Below is a picture of the Teensy connected to the RFM69HW.
Here is the modified version of the Node example
Code:
// Sample RFM69 sender/node sketch, with ACK and optional encryption
// Sends periodic messages of increasing length to gateway (id=1)
// It also looks for an onboard FLASH chip, if present
// Library and code by Felix Rusu - felix@lowpowerlab.com
// Get the RFM69 and SPIFlash library at: https://github.com/LowPowerLab/
#include <RFM69.h>
#include <SPI.h>
#define NODEID 2 //unique for each node on same network
#define NETWORKID 100 //the same on all nodes that talk to each other
#define GATEWAYID 1
//Match frequency to the hardware version of the radio on your Moteino (uncomment one):
#define FREQUENCY RF69_433MHZ
//#define FREQUENCY RF69_868MH
//#define FREQUENCY RF69_915MHZ
#define ENCRYPTKEY "sampleEncryptKey" //exactly the same 16 characters/bytes on all nodes!
#define IS_RFM69HW //uncomment only for RFM69HW! Leave out if you have RFM69W!
#define ACK_TIME 30 // max # of ms to wait for an ack
#define LED 2 // Moteinos have LEDs on D9
#define SERIAL_BAUD 115200
int TRANSMITPERIOD = 300; //transmit a packet to gateway so often (in ms)
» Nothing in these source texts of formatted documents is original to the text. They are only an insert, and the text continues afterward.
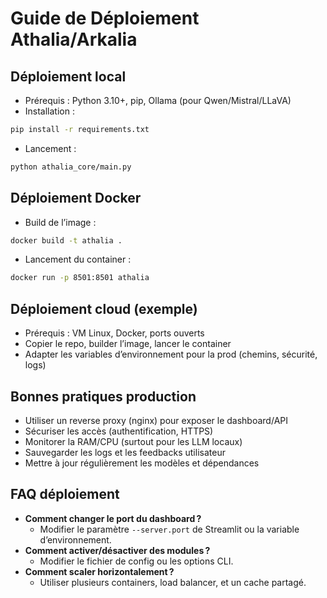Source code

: # Guide de Déploiement Athalia/Arkalia

## Déploiement local
- Prérequis : Python 3.10+, pip, Ollama (pour Qwen/Mistral/LLaVA)
- Installation :
```bash
pip install -r requirements.txt
```
- Lancement :
```bash
python athalia_core/main.py
```

## Déploiement Docker
- Build de l’image :
```bash
docker build -t athalia .
```
- Lancement du container :
```bash
docker run -p 8501:8501 athalia
```

## Déploiement cloud (exemple)
- Prérequis : VM Linux, Docker, ports ouverts
- Copier le repo, builder l’image, lancer le container
- Adapter les variables d’environnement pour la prod (chemins, sécurité, logs)

## Bonnes pratiques production
- Utiliser un reverse proxy (nginx) pour exposer le dashboard/API
- Sécuriser les accès (authentification, HTTPS)
- Monitorer la RAM/CPU (surtout pour les LLM locaux)
- Sauvegarder les logs et les feedbacks utilisateur
- Mettre à jour régulièrement les modèles et dépendances

## FAQ déploiement
- **Comment changer le port du dashboard ?**
  - Modifier le paramètre `--server.port` de Streamlit ou la variable d’environnement.
- **Comment activer/désactiver des modules ?**
  - Modifier le fichier de config ou les options CLI.
- **Comment scaler horizontalement ?**
  - Utiliser plusieurs containers, load balancer, et un cache partagé. 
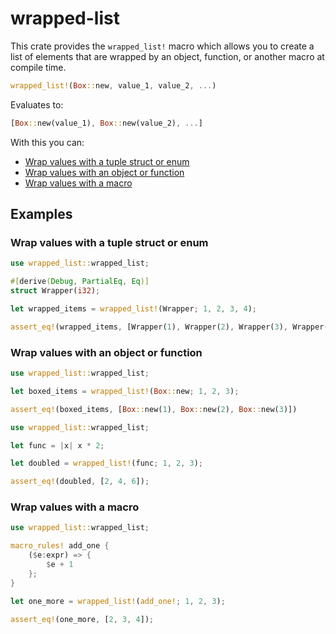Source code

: # wrapped-list

This crate provides the `wrapped_list!` macro which allows you to create a list of elements that are wrapped by an object, function, or another macro at compile time.

```rust
wrapped_list!(Box::new, value_1, value_2, ...)
```

Evaluates to:

```rust
[Box::new(value_1), Box::new(value_2), ...]
```

With this you can:

- [Wrap values with a tuple struct or enum](#wrap-values-with-a-tuple-struct-or-enum)
- [Wrap values with an object or function](#wrap-values-with-an-object-or-function)
- [Wrap values with a macro](#wrap-values-with-a-macro)

## Examples

### Wrap values with a tuple struct or enum

```rust
use wrapped_list::wrapped_list;

#[derive(Debug, PartialEq, Eq)]
struct Wrapper(i32);

let wrapped_items = wrapped_list!(Wrapper; 1, 2, 3, 4);

assert_eq!(wrapped_items, [Wrapper(1), Wrapper(2), Wrapper(3), Wrapper(4)]);
```

### Wrap values with an object or function

```rust
use wrapped_list::wrapped_list;

let boxed_items = wrapped_list!(Box::new; 1, 2, 3);

assert_eq!(boxed_items, [Box::new(1), Box::new(2), Box::new(3)])
```

```rust
use wrapped_list::wrapped_list;

let func = |x| x * 2;

let doubled = wrapped_list!(func; 1, 2, 3);

assert_eq!(doubled, [2, 4, 6]);
```

### Wrap values with a macro

```rust
use wrapped_list::wrapped_list;

macro_rules! add_one {
    ($e:expr) => {
        $e + 1
    };
}

let one_more = wrapped_list!(add_one!; 1, 2, 3);

assert_eq!(one_more, [2, 3, 4]);
```
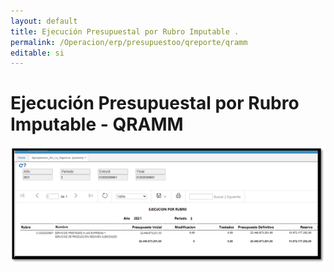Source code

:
```yaml
---
layout: default
title: Ejecución Presupuestal por Rubro Imputable .  
permalink: /Operacion/erp/presupuestoo/qreporte/qramm  
editable: si
---
```


# Ejecución Presupuestal por Rubro Imputable  - QRAMM

![](qramm1.png)  





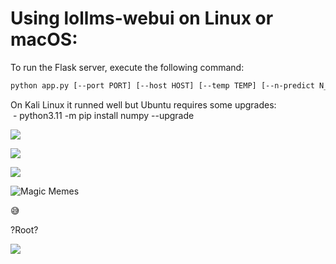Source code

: # Using lollms-webui on Linux or macOS:

To run the Flask server, execute the following command:

```bash
python app.py [--port PORT] [--host HOST] [--temp TEMP] [--n-predict N_PREDICT] [--top-k TOP_K] [--top-p TOP_P] [--repeat-penalty REPEAT_PENALTY] [--repeat-last-n REPEAT_LAST_N] [--ctx-size CTX_SIZE]
```

On Kali Linux it runned well but Ubuntu requires some upgrades:  
 - python3.11 -m pip install numpy --upgrade



![](https://user-images.githubusercontent.com/9384127/229806717-1b260484-723f-4780-b69b-d19c7375a84e.png)

![](https://user-images.githubusercontent.com/9384127/229807131-623e9017-1536-473c-9e54-58d64f007991.png)

![](https://user-images.githubusercontent.com/9384127/229809099-3ef4d87f-18ce-4873-b43b-e6f9d7accb50.png)

![Magic Memes](https://www.memesmonkey.com/images/memesmonkey/77/771330e9f7a2a22e7b412187a657045c.jpeg)

😅

?Root?

![](https://user-images.githubusercontent.com/9384127/230199605-ab29926d-07dc-4d4d-9fd9-c51f9e117dfb.jpeg)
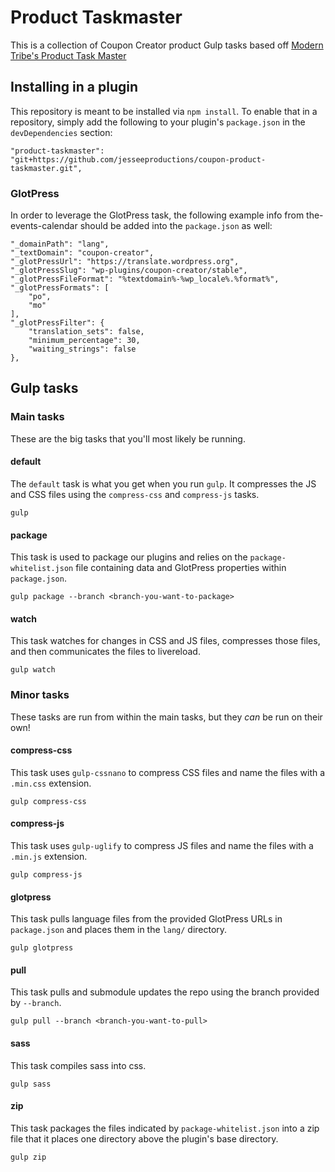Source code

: # Product Taskmaster

This is a collection of Coupon Creator product Gulp tasks based off [Modern Tribe's Product Task Master](https://github.com/moderntribe/product-taskmaster)

## Installing in a plugin

This repository is meant to be installed via `npm install`. To enable
that in a repository, simply add the following to your plugin's
`package.json` in the `devDependencies` section:

```
"product-taskmaster": "git+https://github.com/jesseeproductions/coupon-product-taskmaster.git",
```

### GlotPress

In order to leverage the GlotPress task, the following example info from the-events-calendar
should be added into the `package.json` as well:

```
"_domainPath": "lang",
"_textDomain": "coupon-creator",
"_glotPressUrl": "https://translate.wordpress.org",
"_glotPressSlug": "wp-plugins/coupon-creator/stable",
"_glotPressFileFormat": "%textdomain%-%wp_locale%.%format%",
"_glotPressFormats": [
	"po",
	"mo"
],
"_glotPressFilter": {
	"translation_sets": false,
	"minimum_percentage": 30,
	"waiting_strings": false
},
```

## Gulp tasks

### Main tasks

These are the big tasks that you'll most likely be running.

#### default

The `default` task is what you get when you run `gulp`. It compresses
the JS and CSS files using the `compress-css` and `compress-js` tasks.

```
gulp
```

#### package

This task is used to package our plugins and relies on the
`package-whitelist.json` file containing data and GlotPress properties
within `package.json`.

```
gulp package --branch <branch-you-want-to-package>
```

#### watch

This task watches for changes in CSS and JS files, compresses those
files, and then communicates the files to livereload.

```
gulp watch
```

### Minor tasks

These tasks are run from within the main tasks, but they _can_ be run on
their own!

#### compress-css

This task uses `gulp-cssnano` to compress CSS files and name the files
with a `.min.css` extension.

```
gulp compress-css
```

#### compress-js

This task uses `gulp-uglify` to compress JS files and name the files
with a `.min.js` extension.

```
gulp compress-js
```

#### glotpress

This task pulls language files from the provided GlotPress URLs in `package.json` and places them in
the `lang/` directory.

```
gulp glotpress
```

#### pull

This task pulls and submodule updates the repo using the branch provided by `--branch`.

```
gulp pull --branch <branch-you-want-to-pull>
```

#### sass

This task compiles sass into css.

```
gulp sass
```

#### zip

This task packages the files indicated by `package-whitelist.json` into
a zip file that it places one directory above the plugin's base
directory.

```
gulp zip
```

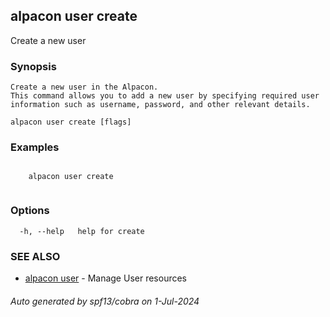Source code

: ## alpacon user create

Create a new user

### Synopsis


	Create a new user in the Alpacon. 
	This command allows you to add a new user by specifying required user information such as username, password, and other relevant details. 
	

```
alpacon user create [flags]
```

### Examples

```
 
	alpacon user create
	
```

### Options

```
  -h, --help   help for create
```

### SEE ALSO

* [alpacon user](alpacon_user.md)	 - Manage User resources

###### Auto generated by spf13/cobra on 1-Jul-2024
char payload[] = "123 ABCDEFGHIJKLMNOPQRSTUVWXYZ";
char buff[20];
byte sendSize=0;
boolean requestACK = false;
#if defined( __MK20DX256__ ) || defined( __MK20DX128__ )
#define TEENSY_CPU 1
RFM69 radio(8,0);
#else
#define TEENSY_CPU 0
RFM69 radio;
#endif
void setup() {
Serial.begin(SERIAL_BAUD);
delay(3000);
radio.initialize(FREQUENCY,NODEID,NETWORKID);
#ifdef IS_RFM69HW
radio.setHighPower(); //uncomment only for RFM69HW!
#endif
radio.encrypt(ENCRYPTKEY);
char buff[50];
if( TEENSY_CPU )
Serial.print( "\nTeensy" );
else
Serial.print( "\nMoteino" );
sprintf(buff, " transmitting at %d Mhz...", FREQUENCY==RF69_433MHZ ? 433 : FREQUENCY==RF69_868MHZ ? 868 : 915);
Serial.println(buff);
}
long lastPeriod = -1;
void loop() {
//process any serial input
if (Serial.available() > 0)
{
char input = Serial.read();
if (input >= 48 && input <= 57) //[0,9]
{
TRANSMITPERIOD = 100 * (input-48);
if (TRANSMITPERIOD == 0) TRANSMITPERIOD = 1000;
Serial.print("\nChanging delay to ");
Serial.print(TRANSMITPERIOD);
Serial.println("ms\n");
}
if (input == 'r') //d=dump register values
radio.readAllRegs();
//if (input == 'E') //E=enable encryption
// radio.encrypt(KEY);
//if (input == 'e') //e=disable encryption
// radio.encrypt(null);
}
//check for any received packets
if (radio.receiveDone())
{
Serial.print('[');Serial.print(radio.SENDERID, DEC);Serial.print("] ");
for (byte i = 0; i < radio.DATALEN; i++)
Serial.print((char)radio.DATA[i]);
Serial.print(" [RX_RSSI:");Serial.print(radio.RSSI);Serial.print("]");
if (radio.ACK_REQUESTED)
{
radio.sendACK();
Serial.print(" - ACK sent");
delay(10);
}
Blink(LED,5);
Serial.println();
}
int currPeriod = millis()/TRANSMITPERIOD;
if (currPeriod != lastPeriod)
{
lastPeriod=currPeriod;
Serial.print("Sending[");
Serial.print(sendSize);
Serial.print("]: ");
for(byte i = 0; i < sendSize; i++)
Serial.print((char)payload[i]);
if (radio.sendWithRetry(GATEWAYID, payload, sendSize))
Serial.print(" ok!");
else Serial.print(" nothing...");
sendSize = (sendSize + 1) % 31;
Serial.println();
Blink(LED,3);
}
}
void Blink(byte PIN, int DELAY_MS)
{
pinMode(PIN, OUTPUT);
digitalWrite(PIN,HIGH);
delay(DELAY_MS);
digitalWrite(PIN,LOW);
}
And this is the modified version of the Gateway example
Code:
// Sample RFM69 receiver/gateway sketch, with ACK and optional encryption
// Passes through any wireless received messages to the serial port & responds to ACKs
// It also looks for an onboard FLASH chip, if present
// Library and code by Felix Rusu - felix@lowpowerlab.com
// Get the RFM69 and SPIFlash library at: https://github.com/LowPowerLab/
#include <RFM69.h>
#include <SPI.h>
#define NODEID 1 //unique for each node on same network
#define NETWORKID 100 //the same on all nodes that talk to each other
//Match frequency to the hardware version of the radio on your Moteino (uncomment one):
#define FREQUENCY RF69_433MHZ
//#define FREQUENCY RF69_868MHZ
//#define FREQUENCY RF69_915MHZ
#define ENCRYPTKEY "sampleEncryptKey" //exactly the same 16 characters/bytes on all nodes!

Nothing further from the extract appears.